-- Opening Marker --

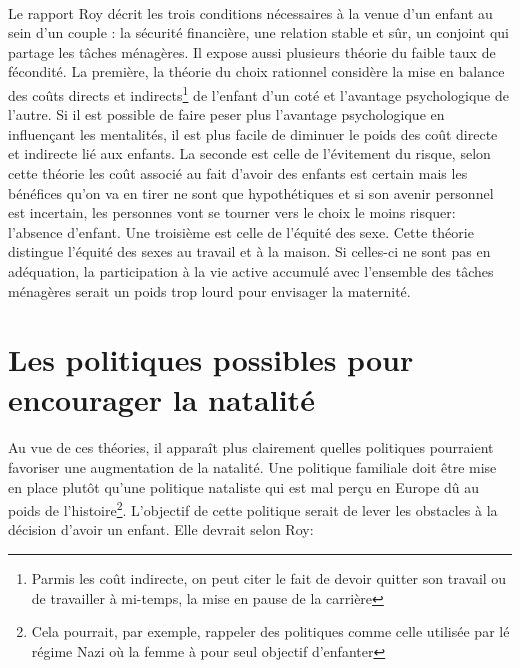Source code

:\paragraph{}Le rapport Roy\citep{quebec} décrit les trois conditions nécessaires à la venue d’un enfant au sein d’un couple : la sécurité financière, une relation stable et sûr, un conjoint qui partage les tâches ménagères\citep[pp.19]{quebec}. Il expose aussi plusieurs théorie du faible taux de fécondité. La première, la théorie du choix rationnel considère la mise en balance des coûts directs et indirects\footnote{Parmis les coût indirecte, on peut citer le fait de devoir quitter son travail ou de travailler à mi-temps, la mise en pause de la carrière} de l’enfant d’un coté et l’avantage psychologique de l’autre. Si il est possible de faire peser plus l’avantage psychologique en influençant les mentalités, il est plus facile de diminuer le poids des coût directe et indirecte lié aux enfants\citep[pp.23]{quebec}. La seconde est celle de l’évitement du risque, selon cette théorie les coût associé au fait d’avoir des enfants est certain mais les bénéfices qu’on va en tirer ne sont que hypothétiques et si son avenir personnel est incertain, les personnes vont se tourner vers le choix le moins risquer: l’absence d’enfant\citep[pp.24]{quebec}. Une troisième est celle de l’équité des sexe\citep[pp.25]{quebec}. Cette théorie distingue l’équité des sexes au travail et à la maison. Si celles-ci ne sont pas en adéquation, la participation à la vie active accumulé avec l'ensemble des tâches ménagères serait un poids trop lourd pour envisager la maternité. 
\section{Les politiques possibles pour encourager la natalité}
\paragraph{}Au vue de ces théories, il apparaît plus clairement quelles politiques pourraient favoriser une augmentation de la natalité. Une politique familiale doit être mise en place plutôt qu’une politique nataliste qui est mal perçu en Europe dû au poids de l’histoire\citep[pp.27]{quebec}\footnote{Cela pourrait, par exemple, rappeler des politiques comme celle utilisée par lé régime Nazi où la femme à pour seul objectif d'enfanter\citep{nazi}}. L’objectif de cette politique serait de lever les obstacles à la décision d’avoir un enfant. Elle devrait selon Roy\citep[pp.43-46]{quebec}:


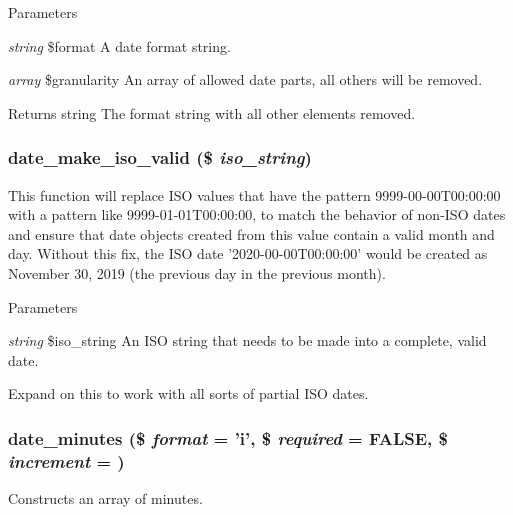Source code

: \begin{DoxyParams}{Parameters}
\item[{\em string}]\$format A date format string. \item[{\em array}]\$granularity An array of allowed date parts, all others will be removed.\end{DoxyParams}
\begin{DoxyReturn}{Returns}
string The format string with all other elements removed. 
\end{DoxyReturn}
\hypertarget{date__api_8module_afef4f46bfc76d3242b4ad842aa0fd225}{
\subsubsection[{date\_\-make\_\-iso\_\-valid}]{\setlength{\rightskip}{0pt plus 5cm}date\_\-make\_\-iso\_\-valid (\$ {\em iso\_\-string})}}
\label{date__api_8module_afef4f46bfc76d3242b4ad842aa0fd225}
This function will replace ISO values that have the pattern 9999-\/00-\/00T00:00:00 with a pattern like 9999-\/01-\/01T00:00:00, to match the behavior of non-\/ISO dates and ensure that date objects created from this value contain a valid month and day. Without this fix, the ISO date '2020-\/00-\/00T00:00:00' would be created as November 30, 2019 (the previous day in the previous month).


\begin{DoxyParams}{Parameters}
\item[{\em string}]\$iso\_\-string An ISO string that needs to be made into a complete, valid date.\end{DoxyParams}
Expand on this to work with all sorts of partial ISO dates. \hypertarget{date__api_8module_ab545057ba7104d45f9a4424ba2c26227}{
\subsubsection[{date\_\-minutes}]{\setlength{\rightskip}{0pt plus 5cm}date\_\-minutes (\$ {\em format} = {\ttfamily 'i'}, \/  \$ {\em required} = {\ttfamily FALSE}, \/  \$ {\em increment} = {})}}
\label{date__api_8module_ab545057ba7104d45f9a4424ba2c26227}
Constructs an array of minutes.


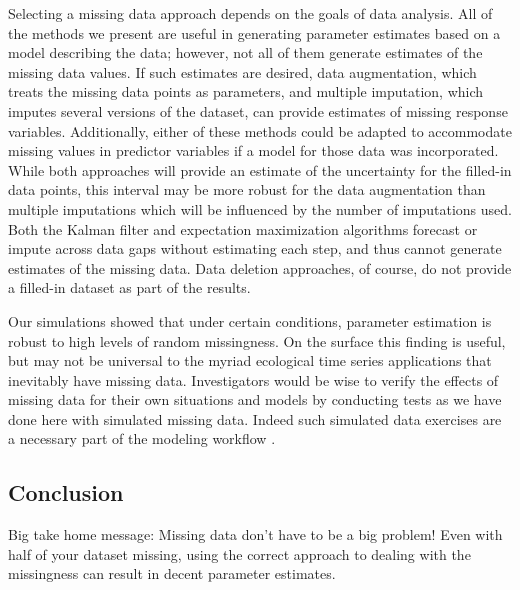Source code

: Selecting a missing data approach depends on the goals of data analysis. All of the methods we present are useful in generating parameter estimates based on a model describing the data; however, not all of them generate estimates of the missing data values. If such estimates are desired, data augmentation, which treats the missing data points as parameters, and multiple imputation, which imputes several versions of the dataset, can provide estimates of missing response variables. Additionally, either of these methods could be adapted to accommodate missing values in predictor variables if a model for those data was incorporated. While both approaches will provide an estimate of the uncertainty for the filled-in data points, this interval may be more robust for the data augmentation than multiple imputations which will be influenced by the number of imputations used. Both the Kalman filter and expectation maximization algorithms forecast or impute across data gaps without estimating each step, and thus cannot generate estimates of the missing data. Data deletion approaches, of course, do not provide a filled-in dataset as part of the results. 




Our simulations showed that under certain conditions, parameter estimation is robust to high levels of random missingness.  On the surface this finding is useful, but may not be universal to the myriad ecological time series applications that inevitably have missing data. Investigators would be wise to verify the effects of missing data for their own situations and models by conducting tests as we have done here with simulated missing data. Indeed such simulated data exercises are a necessary part of the modeling workflow \citep{gelman2020bayesian}.  

\subsection{Conclusion}
Big take home message: Missing data don't have to be a big problem! Even with half of your dataset missing, using the correct approach to dealing with the missingness can result in decent parameter estimates.

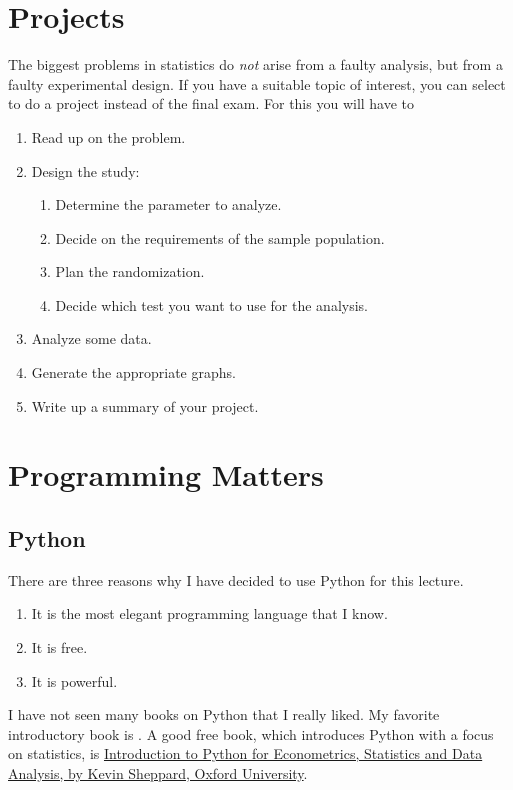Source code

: \section{Projects}

The biggest problems in statistics do \emph{not} arise from a faulty analysis, but from a faulty experimental design. If you have a suitable topic of interest, you can select to do a project instead of the final exam. For this you will have to

\begin{enumerate}
  \item Read up on the problem.
  \item Design the study:

  \begin{enumerate}
    \item Determine the parameter to analyze.
    \item Decide on the requirements of the sample population.
    \item Plan the randomization.
    \item Decide which test you want to use for the analysis.
  \end{enumerate}

  \item Analyze some data.
  \item Generate the appropriate graphs.
  \item Write up a summary of your project.
\end{enumerate}

\section{Programming Matters}

\subsection{Python}


There are three reasons why I have decided to use Python for this lecture.

\begin{enumerate}
  \item It is the most elegant programming language that I know.
  \item It is free.
  \item It is powerful.
\end{enumerate}

I have not seen many books on Python that I really liked. My favorite introductory book is \cite{Harms2010}.
A good free book, which introduces Python with a focus on statistics, is \href{http://www.kevinsheppard.com/images/0/09/Python_introduction.pdf} {Introduction to Python for Econometrics, Statistics and Data Analysis, by Kevin Sheppard, Oxford University}.

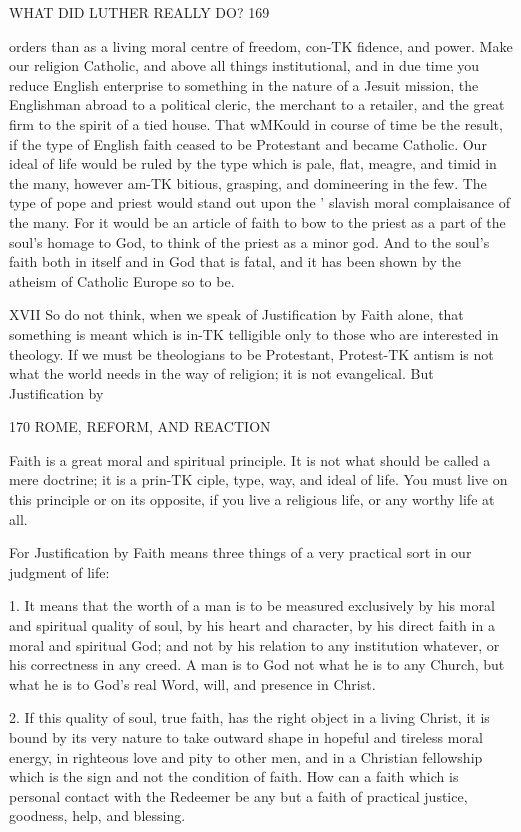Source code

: \documentclass[12pt,a5paper,oneside]{book}
\begin{document}
{WHAT DID LUTHER REALLY DO? 169 

orders than as a living moral centre of freedom, con-TK
fidence, and power. Make our religion Catholic, and 
above all things institutional, and in due time you 
reduce English enterprise to something in the nature 
of a Jesuit mission, the Englishman abroad to a political 
cleric, the merchant to a retailer, and the great firm 
to the spirit of a tied house. That wMKould in course 
of time be the result, if the type of English faith 
ceased to be Protestant and became Catholic. Our 
ideal of life would be ruled by the type which is pale, 
flat, meagre, and timid in the many, however am-TK
bitious, grasping, and domineering in the few. The 
type of pope and priest would stand out upon the 
' slavish moral complaisance of the many. For it would 
be an article of faith to bow to the priest as a part of 
the soul's homage to God, to think of the priest as a 
minor god. And to the soul's faith both in itself and 
in God that is fatal, and it has been shown by the 
atheism of Catholic Europe so to be. 

XVII 
So do not think, when we speak of Justification by 
Faith alone, that something is meant which is in-TK
telligible only to those who are interested in theology. 
If we must be theologians to be Protestant, Protest-TK
antism is not what the world needs in the way of 
religion; it is not evangelical. But Justification by 



170 ROME, REFORM, AND REACTION 

Faith is a great moral and spiritual principle. It is not 
what should be called a mere doctrine; it is a prin-TK
ciple, type, way, and ideal of life. You must live on 
this principle or on its opposite, if you live a religious 
life, or any worthy life at all. 

For Justification by Faith means three things of a 
very practical sort in our judgment of life: 

1. It means that the worth of a man is to be 
measured exclusively by his moral and spiritual quality 
of soul, by his heart and character, by his direct faith 
in a moral and spiritual God; and not by his relation 
to any institution whatever, or his correctness in any 
creed. A man is to God not what he is to any Church, 
but what he is to God's real Word, will, and presence 
in Christ. 

2. If this quality of soul, true faith, has the right 
object in a living Christ, it is bound by its very nature 
to take outward shape in hopeful and tireless moral 
energy, in righteous love and pity to other men, and 
in a Christian fellowship which is the sign and not the 
condition of faith. How can a faith which is personal 
contact with the Redeemer be any but a faith of 
practical justice, goodness, help, and blessing. 

}
\end{document}
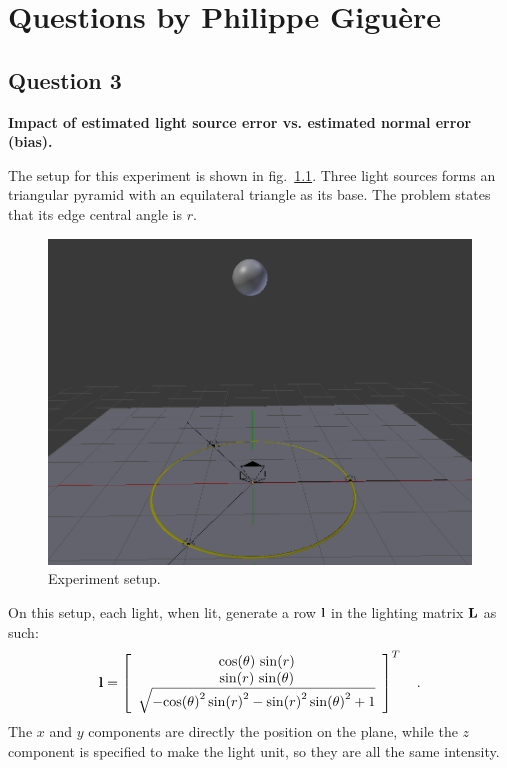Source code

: \documentclass{report}
\begin{document}
\chapter{Questions by Philippe Giguère}

\section{Question 3}

\textbf{Impact of estimated light source error vs. estimated normal error (bias).}

The setup for this experiment is shown in fig.~\ref{q3:setup}. Three light sources forms an triangular pyramid with an equilateral triangle as its base. The problem states that its edge central angle is $r$.

\begin{figure}
  \centering
  \includegraphics[width=0.9\linewidth]{q3_setup.png}
  \caption[Experiment setup]
   {Experiment setup.}
  \label{q3:setup}
\end{figure}

On this setup, each light, when lit, generate a row $\mathbf{l}$ in the lighting matrix $\mathbf{L}$ as such:
\begin{equation}
\B{l} =
\left[\begin{array}{c} \cos\!\left(\theta\right)\, \sin\!\left(r\right) \\ \sin\!\left(r\right)\, \sin\!\left(\theta\right) \\ \sqrt{ - {\cos\!\left(\theta\right)}^2\, {\sin\!\left(r\right)}^2 - {\sin\!\left(r\right)}^2\, {\sin\!\left(\theta\right)}^2 + 1} \end{array}\right]^T
\quad .
\end{equation}
The $x$ and $y$ components are directly the position on the plane, while the $z$ component is specified to make the light unit, so they are all the same intensity.
\end{document}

-- Closing Marker --

■ **Work item**: Say how many lines in the entries above contain the string "priest", offering no other words.

■ **Response below**: 3